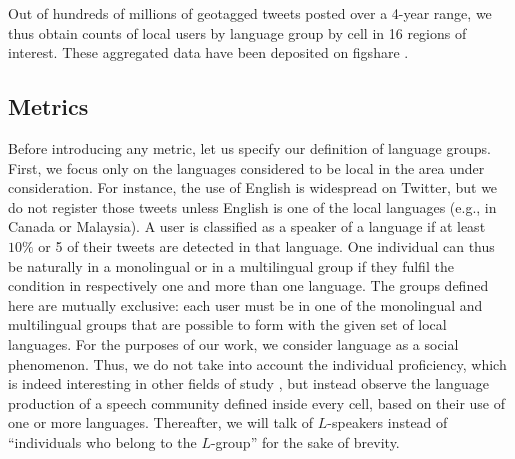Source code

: \documentclass[../thesis.tex]{subfiles}
\begin{document}
Out of hundreds of millions of geotagged tweets posted over a 4-year range, we thus
obtain counts of local users by language group by cell in 16 regions of interest. These
aggregated data have been deposited on figshare \cite{LoufSpatialDistributions2021}.



\subsection{Metrics}
Before introducing any metric, let us specify our definition of language groups. First,
we focus only on the languages considered to be local in the area under consideration.
For instance, the use of English is widespread on Twitter, but we do not register those
tweets unless English is one of the local languages (e.g., in Canada or Malaysia). A
user is classified as a speaker of a language if at least $10\%$ or 5 of their tweets
are detected in that language. One individual can thus be naturally in a monolingual or
in a multilingual group if they fulfil the condition in respectively one and more than
one language. The groups defined here are mutually exclusive: each user must be in one
of the monolingual and multilingual groups that are possible to form with the given set
of local languages. For the purposes of our work, we consider language as a social
phenomenon. Thus, we do not take into account the individual proficiency, which is
indeed interesting in other fields of study \cite{BakerFoundationsBilingual1997}, but
instead observe the language production of a speech community defined inside every cell,
based on their use of one or more languages. Thereafter, we will talk of $L$-speakers
instead of ``individuals who belong to the $L$-group'' for the sake of brevity.
\end{document}
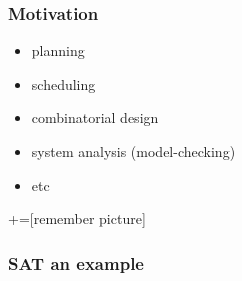 \documentclass{beamer}
\begin{document}
\begin{frame}

\frametitle{Motivation}
	\begin{itemize}
		\item planning
		\item scheduling
		\item combinatorial design
		\item system analysis (model-checking)
		\item etc
	\end{itemize}
\end{frame}

\begin{frame}

+=[remember picture]
\frametitle{SAT an example}
\everymath{\displaystyle}
\centering



\end{frame}
\end{document}
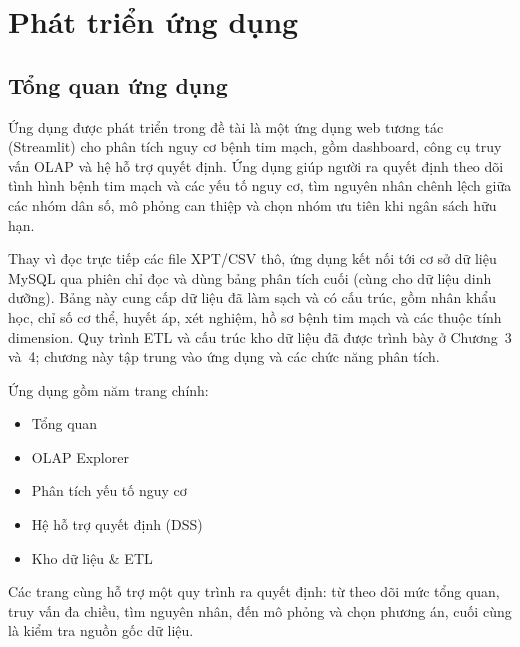 \chapter{Phát triển ứng dụng}\label{ch:app}

\section{Tổng quan ứng dụng}
Ứng dụng được phát triển trong đề tài là một ứng dụng web tương tác (Streamlit) cho phân tích nguy cơ bệnh tim mạch, gồm dashboard, công cụ truy vấn OLAP và hệ hỗ trợ quyết định. Ứng dụng giúp người ra quyết định theo dõi tình hình bệnh tim mạch và các yếu tố nguy cơ, tìm nguyên nhân chênh lệch giữa các nhóm dân số, mô phỏng can thiệp và chọn nhóm ưu tiên khi ngân sách hữu hạn.

Thay vì đọc trực tiếp các file XPT/CSV thô, ứng dụng kết nối tới cơ sở dữ liệu MySQL qua phiên chỉ đọc và dùng bảng phân tích cuối  (cùng  cho dữ liệu dinh dưỡng). Bảng này cung cấp dữ liệu đã làm sạch và có cấu trúc, gồm nhân khẩu học, chỉ số cơ thể, huyết áp, xét nghiệm, hồ sơ bệnh tim mạch và các thuộc tính dimension. Quy trình ETL và cấu trúc kho dữ liệu đã được trình bày ở Chương~3 và~4; chương này tập trung vào ứng dụng và các chức năng phân tích.

Ứng dụng gồm năm trang chính:
\begin{itemize}
\item Tổng quan
\item OLAP Explorer
\item Phân tích yếu tố nguy cơ
\item Hệ hỗ trợ quyết định (DSS)
\item Kho dữ liệu \& ETL
\end{itemize}
Các trang cùng hỗ trợ một quy trình ra quyết định: từ theo dõi mức tổng quan, truy vấn đa chiều, tìm nguyên nhân, đến mô phỏng và chọn phương án, cuối cùng là kiểm tra nguồn gốc dữ liệu.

○ ○ ○ ○ ○ ○ ○

Each line that contains the string "tweets" should be copied from the data above.

• **REPLY**
Out of hundreds of millions of geotagged tweets posted over a 4-year range, we thus
tweets unless English is one of the local languages (e.g., in Canada or Malaysia). A
user is classified as a speaker of a language if at least $10\%$ or 5 of their tweets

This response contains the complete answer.